Mathematical Sciences Publishers
- Country of origin: United States
- Headquarters location: Berkeley, California
- Publication types: Academic journals, Books
- Official website: msp.org

= Mathematical Sciences Publishers =

Journal publisher

Mathematical Sciences Publishers is a nonprofit publishing company run by and for mathematicians.
It publishes several journals and the book series Geometry & Topology Monographs.
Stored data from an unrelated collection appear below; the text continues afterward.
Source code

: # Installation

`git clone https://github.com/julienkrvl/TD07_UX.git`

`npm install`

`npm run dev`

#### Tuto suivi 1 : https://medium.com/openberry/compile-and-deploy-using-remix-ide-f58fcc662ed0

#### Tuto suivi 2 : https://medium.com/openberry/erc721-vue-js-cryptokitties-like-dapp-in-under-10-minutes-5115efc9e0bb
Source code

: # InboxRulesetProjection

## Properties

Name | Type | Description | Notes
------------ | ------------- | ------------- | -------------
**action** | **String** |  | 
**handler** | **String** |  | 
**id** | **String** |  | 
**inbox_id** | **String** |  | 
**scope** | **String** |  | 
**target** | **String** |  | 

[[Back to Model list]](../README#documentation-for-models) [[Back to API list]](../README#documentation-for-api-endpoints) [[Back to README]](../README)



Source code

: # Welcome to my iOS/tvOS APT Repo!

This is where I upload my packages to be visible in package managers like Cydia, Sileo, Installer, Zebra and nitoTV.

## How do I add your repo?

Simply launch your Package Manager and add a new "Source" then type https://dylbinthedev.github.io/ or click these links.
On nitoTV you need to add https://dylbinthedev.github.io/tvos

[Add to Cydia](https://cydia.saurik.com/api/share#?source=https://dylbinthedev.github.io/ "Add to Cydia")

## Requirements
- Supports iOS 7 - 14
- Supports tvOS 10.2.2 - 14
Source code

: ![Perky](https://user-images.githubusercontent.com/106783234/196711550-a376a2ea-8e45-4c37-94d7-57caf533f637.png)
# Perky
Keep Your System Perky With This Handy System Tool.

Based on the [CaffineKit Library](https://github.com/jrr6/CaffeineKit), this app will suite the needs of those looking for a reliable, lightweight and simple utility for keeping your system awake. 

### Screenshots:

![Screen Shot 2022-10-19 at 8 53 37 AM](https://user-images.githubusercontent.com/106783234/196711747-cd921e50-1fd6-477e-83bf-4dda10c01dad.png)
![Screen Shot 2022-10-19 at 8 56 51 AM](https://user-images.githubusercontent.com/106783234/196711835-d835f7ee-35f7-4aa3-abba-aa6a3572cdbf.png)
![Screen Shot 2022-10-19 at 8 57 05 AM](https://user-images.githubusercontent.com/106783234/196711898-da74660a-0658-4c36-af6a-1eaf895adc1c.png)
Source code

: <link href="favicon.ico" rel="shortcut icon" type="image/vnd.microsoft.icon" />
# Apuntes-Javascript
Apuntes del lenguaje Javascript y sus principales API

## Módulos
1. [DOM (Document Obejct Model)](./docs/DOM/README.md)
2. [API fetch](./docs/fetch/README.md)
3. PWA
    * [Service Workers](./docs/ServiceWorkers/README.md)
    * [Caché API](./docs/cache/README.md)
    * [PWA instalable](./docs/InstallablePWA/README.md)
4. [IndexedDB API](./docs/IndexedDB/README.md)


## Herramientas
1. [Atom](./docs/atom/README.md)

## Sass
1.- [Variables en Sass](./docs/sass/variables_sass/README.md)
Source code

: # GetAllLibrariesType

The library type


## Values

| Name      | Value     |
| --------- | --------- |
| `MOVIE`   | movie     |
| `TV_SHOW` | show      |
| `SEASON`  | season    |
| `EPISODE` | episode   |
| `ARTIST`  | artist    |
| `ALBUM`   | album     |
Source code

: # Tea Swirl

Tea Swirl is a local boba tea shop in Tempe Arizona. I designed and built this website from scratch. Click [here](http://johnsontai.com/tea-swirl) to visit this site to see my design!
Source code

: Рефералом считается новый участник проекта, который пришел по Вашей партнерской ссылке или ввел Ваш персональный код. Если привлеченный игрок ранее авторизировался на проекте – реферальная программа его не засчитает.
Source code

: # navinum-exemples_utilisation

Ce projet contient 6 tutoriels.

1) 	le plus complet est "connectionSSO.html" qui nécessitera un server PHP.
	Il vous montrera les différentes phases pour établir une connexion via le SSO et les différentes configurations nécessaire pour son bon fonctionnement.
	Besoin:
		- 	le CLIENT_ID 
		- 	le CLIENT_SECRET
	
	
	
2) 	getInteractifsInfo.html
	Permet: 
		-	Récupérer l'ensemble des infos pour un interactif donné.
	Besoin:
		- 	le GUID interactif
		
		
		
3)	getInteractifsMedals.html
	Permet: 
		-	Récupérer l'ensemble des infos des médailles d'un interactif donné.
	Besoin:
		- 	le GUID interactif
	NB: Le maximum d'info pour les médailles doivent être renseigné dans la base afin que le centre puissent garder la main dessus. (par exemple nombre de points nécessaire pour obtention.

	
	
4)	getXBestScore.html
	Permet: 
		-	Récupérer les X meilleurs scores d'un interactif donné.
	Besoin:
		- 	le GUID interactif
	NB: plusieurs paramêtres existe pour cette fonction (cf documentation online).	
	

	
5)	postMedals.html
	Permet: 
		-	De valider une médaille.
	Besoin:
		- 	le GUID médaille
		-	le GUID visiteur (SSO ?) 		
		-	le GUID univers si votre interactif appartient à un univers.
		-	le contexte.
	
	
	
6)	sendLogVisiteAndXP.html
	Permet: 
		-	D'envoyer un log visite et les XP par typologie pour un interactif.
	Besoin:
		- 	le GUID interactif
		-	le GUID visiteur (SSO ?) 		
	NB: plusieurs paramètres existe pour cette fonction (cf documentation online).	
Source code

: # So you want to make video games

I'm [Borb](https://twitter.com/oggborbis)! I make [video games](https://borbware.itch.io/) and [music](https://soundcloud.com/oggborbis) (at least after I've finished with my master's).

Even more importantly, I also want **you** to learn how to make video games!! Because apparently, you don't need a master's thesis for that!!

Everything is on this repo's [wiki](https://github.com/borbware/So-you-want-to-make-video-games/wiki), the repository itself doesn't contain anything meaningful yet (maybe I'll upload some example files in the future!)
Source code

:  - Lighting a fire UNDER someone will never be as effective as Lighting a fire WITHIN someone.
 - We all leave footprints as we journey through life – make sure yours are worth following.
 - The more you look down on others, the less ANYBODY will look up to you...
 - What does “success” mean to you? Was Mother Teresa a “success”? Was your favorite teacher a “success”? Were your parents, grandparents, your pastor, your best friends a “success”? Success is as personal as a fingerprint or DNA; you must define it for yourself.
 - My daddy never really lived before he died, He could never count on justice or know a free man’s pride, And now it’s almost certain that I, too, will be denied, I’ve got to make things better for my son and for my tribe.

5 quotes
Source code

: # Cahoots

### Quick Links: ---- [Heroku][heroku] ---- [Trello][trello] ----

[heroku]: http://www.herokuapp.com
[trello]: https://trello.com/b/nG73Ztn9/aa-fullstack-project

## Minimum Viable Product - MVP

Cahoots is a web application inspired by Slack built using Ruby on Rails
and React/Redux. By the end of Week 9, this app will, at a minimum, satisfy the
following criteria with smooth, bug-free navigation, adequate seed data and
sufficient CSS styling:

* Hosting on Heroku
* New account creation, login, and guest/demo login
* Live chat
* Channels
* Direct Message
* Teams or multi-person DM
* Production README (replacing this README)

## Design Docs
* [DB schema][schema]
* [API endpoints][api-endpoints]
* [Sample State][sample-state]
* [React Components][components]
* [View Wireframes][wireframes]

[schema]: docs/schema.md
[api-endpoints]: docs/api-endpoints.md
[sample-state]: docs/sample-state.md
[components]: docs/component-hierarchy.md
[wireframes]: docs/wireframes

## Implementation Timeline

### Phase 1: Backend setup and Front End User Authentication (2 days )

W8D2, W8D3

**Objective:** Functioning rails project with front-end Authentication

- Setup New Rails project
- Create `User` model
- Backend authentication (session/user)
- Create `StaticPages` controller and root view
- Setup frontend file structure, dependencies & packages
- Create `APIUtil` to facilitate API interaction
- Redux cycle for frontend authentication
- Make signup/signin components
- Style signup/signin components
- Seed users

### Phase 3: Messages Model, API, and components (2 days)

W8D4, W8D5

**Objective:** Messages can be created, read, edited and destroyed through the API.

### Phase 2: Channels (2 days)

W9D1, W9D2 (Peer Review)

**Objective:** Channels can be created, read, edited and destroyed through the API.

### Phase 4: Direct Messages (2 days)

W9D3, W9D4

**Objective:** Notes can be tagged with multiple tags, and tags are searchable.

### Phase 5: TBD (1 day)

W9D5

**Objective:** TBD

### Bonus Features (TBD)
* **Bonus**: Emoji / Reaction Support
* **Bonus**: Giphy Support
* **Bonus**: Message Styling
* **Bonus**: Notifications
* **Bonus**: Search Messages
It is run from a central office in the Department of Mathematics at the University of California, Berkeley.

== Journals owned and published ==

- Algebra & Number Theory
- Algebraic & Geometric Topology
- Analysis & PDE
- Annals of K-Theory
- Communications in Applied Mathematics and Computational Science
- Geometry & Topology
- Innovations in Incidence Geometry—Algebraic, Topological and Combinatorial
- Involve: A Journal of Mathematics
- Journal of Algebraic Statistics
- Journal of Mechanics of Materials and Structures
- Journal of Software for Algebra and Geometry
- Mathematics and Mechanics of Complex Systems
- Moscow Journal of Combinatorics and Number Theory
- Pacific Journal of Mathematics
- Probability and Mathematical Physics
- Pure and Applied Analysis
- Tunisian Journal of Mathematics

== Journals distributed ==
- Annals of Mathematics

==Online publications==
Mathematical Sciences Publishers produces Celebratio Mathematica, a publicly supported online journal that honors mathematicians and their contributions. It provides a comprehensive collection of their works, including biographical information, bibliographic data, photographs, testimonials and commentary. The editorial board carefully selects mathematicians based on their scientific achievements and scholarly impact.